Word for word, please copy the listing below, with its pictures left out.

--- DATA TO PROCESS ---

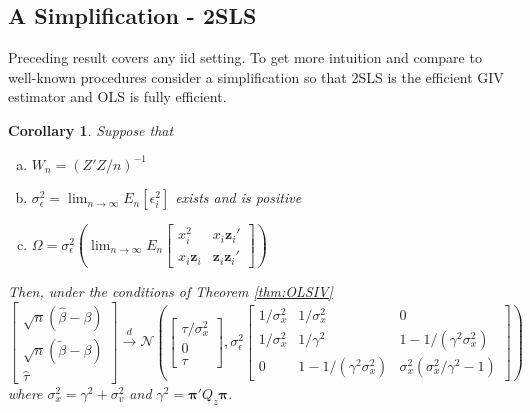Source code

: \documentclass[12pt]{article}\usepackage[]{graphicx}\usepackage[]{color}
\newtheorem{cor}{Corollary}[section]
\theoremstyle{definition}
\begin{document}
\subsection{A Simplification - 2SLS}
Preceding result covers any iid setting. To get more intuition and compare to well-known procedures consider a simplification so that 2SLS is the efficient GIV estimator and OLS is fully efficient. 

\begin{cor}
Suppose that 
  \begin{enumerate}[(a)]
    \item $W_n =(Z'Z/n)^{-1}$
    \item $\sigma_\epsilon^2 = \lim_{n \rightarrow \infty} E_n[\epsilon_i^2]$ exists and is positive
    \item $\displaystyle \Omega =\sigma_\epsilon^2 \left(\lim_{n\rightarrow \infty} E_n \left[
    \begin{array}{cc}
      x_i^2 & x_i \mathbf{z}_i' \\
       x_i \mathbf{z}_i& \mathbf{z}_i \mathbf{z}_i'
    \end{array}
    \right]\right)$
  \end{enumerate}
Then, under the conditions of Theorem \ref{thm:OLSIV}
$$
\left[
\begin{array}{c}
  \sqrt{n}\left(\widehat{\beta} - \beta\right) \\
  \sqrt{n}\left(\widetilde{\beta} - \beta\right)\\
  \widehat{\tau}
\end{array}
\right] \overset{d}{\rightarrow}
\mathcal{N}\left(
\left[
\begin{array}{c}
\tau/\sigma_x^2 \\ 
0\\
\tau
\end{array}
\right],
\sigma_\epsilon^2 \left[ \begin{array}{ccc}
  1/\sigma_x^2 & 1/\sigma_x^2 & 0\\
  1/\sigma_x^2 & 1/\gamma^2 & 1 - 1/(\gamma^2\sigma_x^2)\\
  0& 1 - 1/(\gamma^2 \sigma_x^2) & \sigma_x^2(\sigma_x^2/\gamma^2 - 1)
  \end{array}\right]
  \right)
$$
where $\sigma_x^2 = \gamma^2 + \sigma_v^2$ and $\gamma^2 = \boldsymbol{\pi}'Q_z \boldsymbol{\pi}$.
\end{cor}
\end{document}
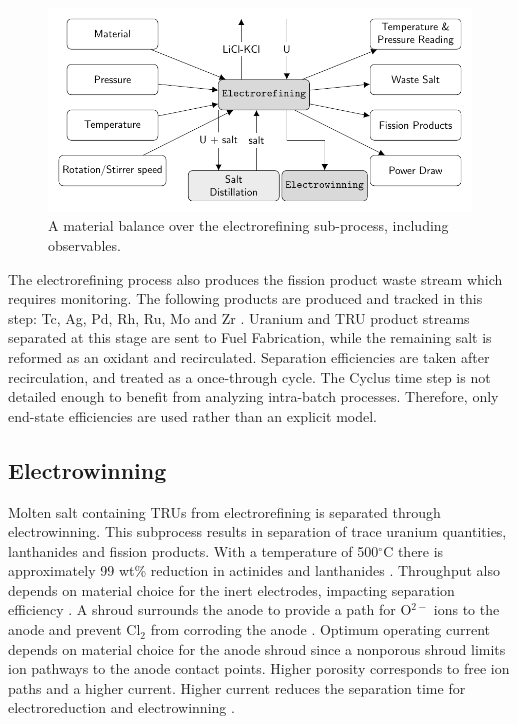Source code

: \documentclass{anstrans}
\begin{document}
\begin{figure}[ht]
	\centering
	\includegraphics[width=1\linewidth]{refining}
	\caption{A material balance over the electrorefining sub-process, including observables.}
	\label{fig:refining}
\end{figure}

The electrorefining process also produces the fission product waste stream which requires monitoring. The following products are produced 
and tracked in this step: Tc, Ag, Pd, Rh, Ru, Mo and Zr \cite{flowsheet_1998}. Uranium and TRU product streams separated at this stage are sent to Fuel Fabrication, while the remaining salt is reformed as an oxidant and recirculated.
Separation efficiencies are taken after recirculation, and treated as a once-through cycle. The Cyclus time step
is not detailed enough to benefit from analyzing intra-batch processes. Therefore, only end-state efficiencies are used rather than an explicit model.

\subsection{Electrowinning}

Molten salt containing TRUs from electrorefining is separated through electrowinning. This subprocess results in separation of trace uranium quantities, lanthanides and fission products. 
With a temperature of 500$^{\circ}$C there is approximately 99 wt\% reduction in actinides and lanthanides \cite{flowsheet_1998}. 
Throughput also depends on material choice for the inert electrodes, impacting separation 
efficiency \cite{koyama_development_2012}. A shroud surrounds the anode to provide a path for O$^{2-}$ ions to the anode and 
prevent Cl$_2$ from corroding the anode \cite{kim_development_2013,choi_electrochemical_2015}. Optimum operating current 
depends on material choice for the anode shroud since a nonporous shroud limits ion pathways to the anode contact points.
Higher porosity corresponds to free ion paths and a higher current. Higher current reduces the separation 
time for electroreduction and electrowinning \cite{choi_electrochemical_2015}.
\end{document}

---

> [SOLUTION]
Source code

: \documentclass[12pt]{article}\usepackage[]{graphicx}\usepackage[]{color}
\newtheorem{cor}{Corollary}[section]
\theoremstyle{definition}
\begin{document}
\subsection{A Simplification - 2SLS}
Preceding result covers any iid setting. To get more intuition and compare to well-known procedures consider a simplification so that 2SLS is the efficient GIV estimator and OLS is fully efficient. 

\begin{cor}
Suppose that 
  \begin{enumerate}[(a)]
    \item $W_n =(Z'Z/n)^{-1}$
    \item $\sigma_\epsilon^2 = \lim_{n \rightarrow \infty} E_n[\epsilon_i^2]$ exists and is positive
    \item $\displaystyle \Omega =\sigma_\epsilon^2 \left(\lim_{n\rightarrow \infty} E_n \left[
    \begin{array}{cc}
      x_i^2 & x_i \mathbf{z}_i' \\
       x_i \mathbf{z}_i& \mathbf{z}_i \mathbf{z}_i'
    \end{array}
    \right]\right)$
  \end{enumerate}
Then, under the conditions of Theorem \ref{thm:OLSIV}
$$
\left[
\begin{array}{c}
  \sqrt{n}\left(\widehat{\beta} - \beta\right) \\
  \sqrt{n}\left(\widetilde{\beta} - \beta\right)\\
  \widehat{\tau}
\end{array}
\right] \overset{d}{\rightarrow}
\mathcal{N}\left(
\left[
\begin{array}{c}
\tau/\sigma_x^2 \\ 
0\\
\tau
\end{array}
\right],
\sigma_\epsilon^2 \left[ \begin{array}{ccc}
  1/\sigma_x^2 & 1/\sigma_x^2 & 0\\
  1/\sigma_x^2 & 1/\gamma^2 & 1 - 1/(\gamma^2\sigma_x^2)\\
  0& 1 - 1/(\gamma^2 \sigma_x^2) & \sigma_x^2(\sigma_x^2/\gamma^2 - 1)
  \end{array}\right]
  \right)
$$
where $\sigma_x^2 = \gamma^2 + \sigma_v^2$ and $\gamma^2 = \boldsymbol{\pi}'Q_z \boldsymbol{\pi}$.
\end{cor}
\end{document}
Source code

: \documentclass{anstrans}
\begin{document}
\begin{figure}[ht]
	\centering
	\includegraphics[width=1\linewidth]{refining}
	\caption{A material balance over the electrorefining sub-process, including observables.}
	\label{fig:refining}
\end{figure}

The electrorefining process also produces the fission product waste stream which requires monitoring. The following products are produced 
and tracked in this step: Tc, Ag, Pd, Rh, Ru, Mo and Zr \cite{flowsheet_1998}. Uranium and TRU product streams separated at this stage are sent to Fuel Fabrication, while the remaining salt is reformed as an oxidant and recirculated.
Separation efficiencies are taken after recirculation, and treated as a once-through cycle. The Cyclus time step
is not detailed enough to benefit from analyzing intra-batch processes. Therefore, only end-state efficiencies are used rather than an explicit model.

\subsection{Electrowinning}

Molten salt containing TRUs from electrorefining is separated through electrowinning. This subprocess results in separation of trace uranium quantities, lanthanides and fission products. 
With a temperature of 500$^{\circ}$C there is approximately 99 wt\% reduction in actinides and lanthanides \cite{flowsheet_1998}. 
Throughput also depends on material choice for the inert electrodes, impacting separation 
efficiency \cite{koyama_development_2012}. A shroud surrounds the anode to provide a path for O$^{2-}$ ions to the anode and 
prevent Cl$_2$ from corroding the anode \cite{kim_development_2013,choi_electrochemical_2015}. Optimum operating current 
depends on material choice for the anode shroud since a nonporous shroud limits ion pathways to the anode contact points.
Higher porosity corresponds to free ion paths and a higher current. Higher current reduces the separation 
time for electroreduction and electrowinning \cite{choi_electrochemical_2015}.
\end{document}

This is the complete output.